### Task to complete
As the answer, set down the lines below from the one containing "11. Add async" through the one containing "18. Added filters for the discover page", exactly and inclusively, and no others.

### Dataset records
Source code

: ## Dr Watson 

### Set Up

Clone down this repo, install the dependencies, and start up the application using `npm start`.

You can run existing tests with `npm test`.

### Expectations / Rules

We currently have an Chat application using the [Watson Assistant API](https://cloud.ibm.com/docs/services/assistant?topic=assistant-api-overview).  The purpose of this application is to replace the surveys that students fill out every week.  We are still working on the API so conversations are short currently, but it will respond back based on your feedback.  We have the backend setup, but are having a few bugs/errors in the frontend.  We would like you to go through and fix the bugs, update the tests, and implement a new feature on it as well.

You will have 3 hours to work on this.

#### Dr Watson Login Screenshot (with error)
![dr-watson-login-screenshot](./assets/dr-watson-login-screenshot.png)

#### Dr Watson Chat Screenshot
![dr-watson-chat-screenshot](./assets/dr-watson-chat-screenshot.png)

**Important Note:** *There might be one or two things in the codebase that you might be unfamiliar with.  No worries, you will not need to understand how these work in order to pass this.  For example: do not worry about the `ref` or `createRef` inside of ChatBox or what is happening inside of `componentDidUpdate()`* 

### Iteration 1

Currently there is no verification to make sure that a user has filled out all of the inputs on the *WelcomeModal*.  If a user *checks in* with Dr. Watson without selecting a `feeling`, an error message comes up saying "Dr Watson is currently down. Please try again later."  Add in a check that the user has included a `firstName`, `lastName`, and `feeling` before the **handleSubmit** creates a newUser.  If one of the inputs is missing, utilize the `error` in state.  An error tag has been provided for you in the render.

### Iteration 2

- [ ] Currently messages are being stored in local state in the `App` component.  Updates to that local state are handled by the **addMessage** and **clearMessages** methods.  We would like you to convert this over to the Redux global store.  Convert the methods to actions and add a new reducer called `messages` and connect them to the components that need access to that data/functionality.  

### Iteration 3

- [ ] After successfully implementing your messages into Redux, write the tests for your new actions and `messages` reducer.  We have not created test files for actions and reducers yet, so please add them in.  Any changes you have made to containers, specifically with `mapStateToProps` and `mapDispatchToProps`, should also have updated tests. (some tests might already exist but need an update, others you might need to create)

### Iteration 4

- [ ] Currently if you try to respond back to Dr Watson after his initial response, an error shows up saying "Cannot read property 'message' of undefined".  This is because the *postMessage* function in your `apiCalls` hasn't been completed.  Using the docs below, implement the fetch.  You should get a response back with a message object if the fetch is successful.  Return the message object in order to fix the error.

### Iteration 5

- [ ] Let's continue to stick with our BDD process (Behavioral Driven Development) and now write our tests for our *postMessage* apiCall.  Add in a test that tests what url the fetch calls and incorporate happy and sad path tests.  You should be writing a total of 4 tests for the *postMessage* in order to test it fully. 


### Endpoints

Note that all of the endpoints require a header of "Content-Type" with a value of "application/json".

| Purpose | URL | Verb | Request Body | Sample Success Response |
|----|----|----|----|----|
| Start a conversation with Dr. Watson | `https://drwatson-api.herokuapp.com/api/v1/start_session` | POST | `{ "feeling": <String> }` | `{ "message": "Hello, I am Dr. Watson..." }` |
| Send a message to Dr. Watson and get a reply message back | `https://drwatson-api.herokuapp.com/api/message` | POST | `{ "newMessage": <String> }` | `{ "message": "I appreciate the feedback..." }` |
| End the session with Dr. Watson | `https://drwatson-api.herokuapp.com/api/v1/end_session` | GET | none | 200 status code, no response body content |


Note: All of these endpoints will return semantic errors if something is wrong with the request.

* * *

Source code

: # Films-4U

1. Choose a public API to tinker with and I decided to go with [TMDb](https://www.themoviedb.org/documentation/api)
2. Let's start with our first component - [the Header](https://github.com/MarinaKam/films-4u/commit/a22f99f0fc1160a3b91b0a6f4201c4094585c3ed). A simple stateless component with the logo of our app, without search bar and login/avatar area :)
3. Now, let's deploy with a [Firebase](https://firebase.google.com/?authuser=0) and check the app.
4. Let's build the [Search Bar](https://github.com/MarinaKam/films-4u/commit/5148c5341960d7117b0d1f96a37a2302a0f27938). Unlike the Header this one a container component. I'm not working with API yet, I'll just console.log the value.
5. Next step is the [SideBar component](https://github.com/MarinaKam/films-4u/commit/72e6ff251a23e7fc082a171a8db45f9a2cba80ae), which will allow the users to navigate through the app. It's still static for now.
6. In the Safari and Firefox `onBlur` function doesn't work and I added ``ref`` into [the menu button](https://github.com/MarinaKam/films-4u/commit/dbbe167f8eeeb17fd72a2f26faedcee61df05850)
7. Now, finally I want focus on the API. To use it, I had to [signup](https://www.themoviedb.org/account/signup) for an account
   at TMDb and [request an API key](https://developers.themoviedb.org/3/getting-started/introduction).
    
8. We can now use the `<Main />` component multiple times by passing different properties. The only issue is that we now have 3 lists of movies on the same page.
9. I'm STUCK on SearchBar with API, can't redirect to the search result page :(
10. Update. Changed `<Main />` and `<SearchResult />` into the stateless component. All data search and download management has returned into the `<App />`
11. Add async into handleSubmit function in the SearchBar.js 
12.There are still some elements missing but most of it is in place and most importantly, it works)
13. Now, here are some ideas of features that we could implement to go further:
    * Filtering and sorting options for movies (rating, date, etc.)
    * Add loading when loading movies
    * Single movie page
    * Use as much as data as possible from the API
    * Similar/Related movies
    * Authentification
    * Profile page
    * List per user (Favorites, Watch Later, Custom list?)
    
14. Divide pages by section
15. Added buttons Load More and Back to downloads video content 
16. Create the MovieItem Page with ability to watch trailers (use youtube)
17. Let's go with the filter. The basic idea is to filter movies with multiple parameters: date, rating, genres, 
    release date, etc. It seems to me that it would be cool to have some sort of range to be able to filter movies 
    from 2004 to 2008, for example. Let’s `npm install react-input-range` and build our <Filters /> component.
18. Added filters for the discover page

...

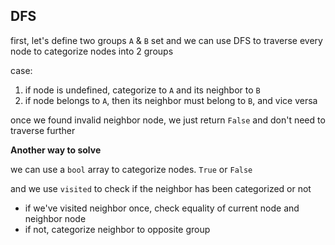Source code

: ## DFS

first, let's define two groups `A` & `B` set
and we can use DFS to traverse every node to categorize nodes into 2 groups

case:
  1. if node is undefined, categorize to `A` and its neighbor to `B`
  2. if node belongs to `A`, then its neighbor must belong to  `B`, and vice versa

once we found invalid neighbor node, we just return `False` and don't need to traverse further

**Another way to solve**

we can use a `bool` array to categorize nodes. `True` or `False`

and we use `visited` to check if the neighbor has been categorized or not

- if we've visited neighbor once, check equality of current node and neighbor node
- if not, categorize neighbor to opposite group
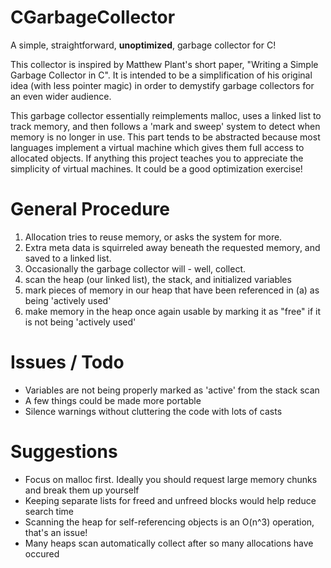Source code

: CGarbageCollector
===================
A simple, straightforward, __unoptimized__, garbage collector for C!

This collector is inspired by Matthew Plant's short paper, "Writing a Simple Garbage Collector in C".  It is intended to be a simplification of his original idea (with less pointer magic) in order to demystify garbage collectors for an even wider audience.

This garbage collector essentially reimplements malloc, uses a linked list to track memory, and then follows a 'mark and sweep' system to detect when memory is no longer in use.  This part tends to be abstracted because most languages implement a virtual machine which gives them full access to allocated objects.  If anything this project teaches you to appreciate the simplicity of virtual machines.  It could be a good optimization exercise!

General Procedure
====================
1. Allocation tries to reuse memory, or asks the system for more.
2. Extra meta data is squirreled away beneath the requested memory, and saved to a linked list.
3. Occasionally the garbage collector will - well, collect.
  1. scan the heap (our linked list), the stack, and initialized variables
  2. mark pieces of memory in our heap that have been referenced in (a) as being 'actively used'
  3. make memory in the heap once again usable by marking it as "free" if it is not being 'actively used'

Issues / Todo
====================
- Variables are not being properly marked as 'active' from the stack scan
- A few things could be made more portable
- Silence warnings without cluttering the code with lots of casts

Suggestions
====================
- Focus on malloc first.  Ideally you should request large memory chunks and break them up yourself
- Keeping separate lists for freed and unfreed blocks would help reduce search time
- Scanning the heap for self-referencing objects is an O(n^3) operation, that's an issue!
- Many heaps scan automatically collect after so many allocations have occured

### Answer
11. Add async into handleSubmit function in the SearchBar.js 
12.There are still some elements missing but most of it is in place and most importantly, it works)
13. Now, here are some ideas of features that we could implement to go further:
    * Filtering and sorting options for movies (rating, date, etc.)
    * Add loading when loading movies
    * Single movie page
    * Use as much as data as possible from the API
    * Similar/Related movies
    * Authentification
    * Profile page
    * List per user (Favorites, Watch Later, Custom list?)
    
14. Divide pages by section
15. Added buttons Load More and Back to downloads video content 
16. Create the MovieItem Page with ability to watch trailers (use youtube)
17. Let's go with the filter. The basic idea is to filter movies with multiple parameters: date, rating, genres, 
    release date, etc. It seems to me that it would be cool to have some sort of range to be able to filter movies 
    from 2004 to 2008, for example. Let’s `npm install react-input-range` and build our <Filters /> component.
18. Added filters for the discover page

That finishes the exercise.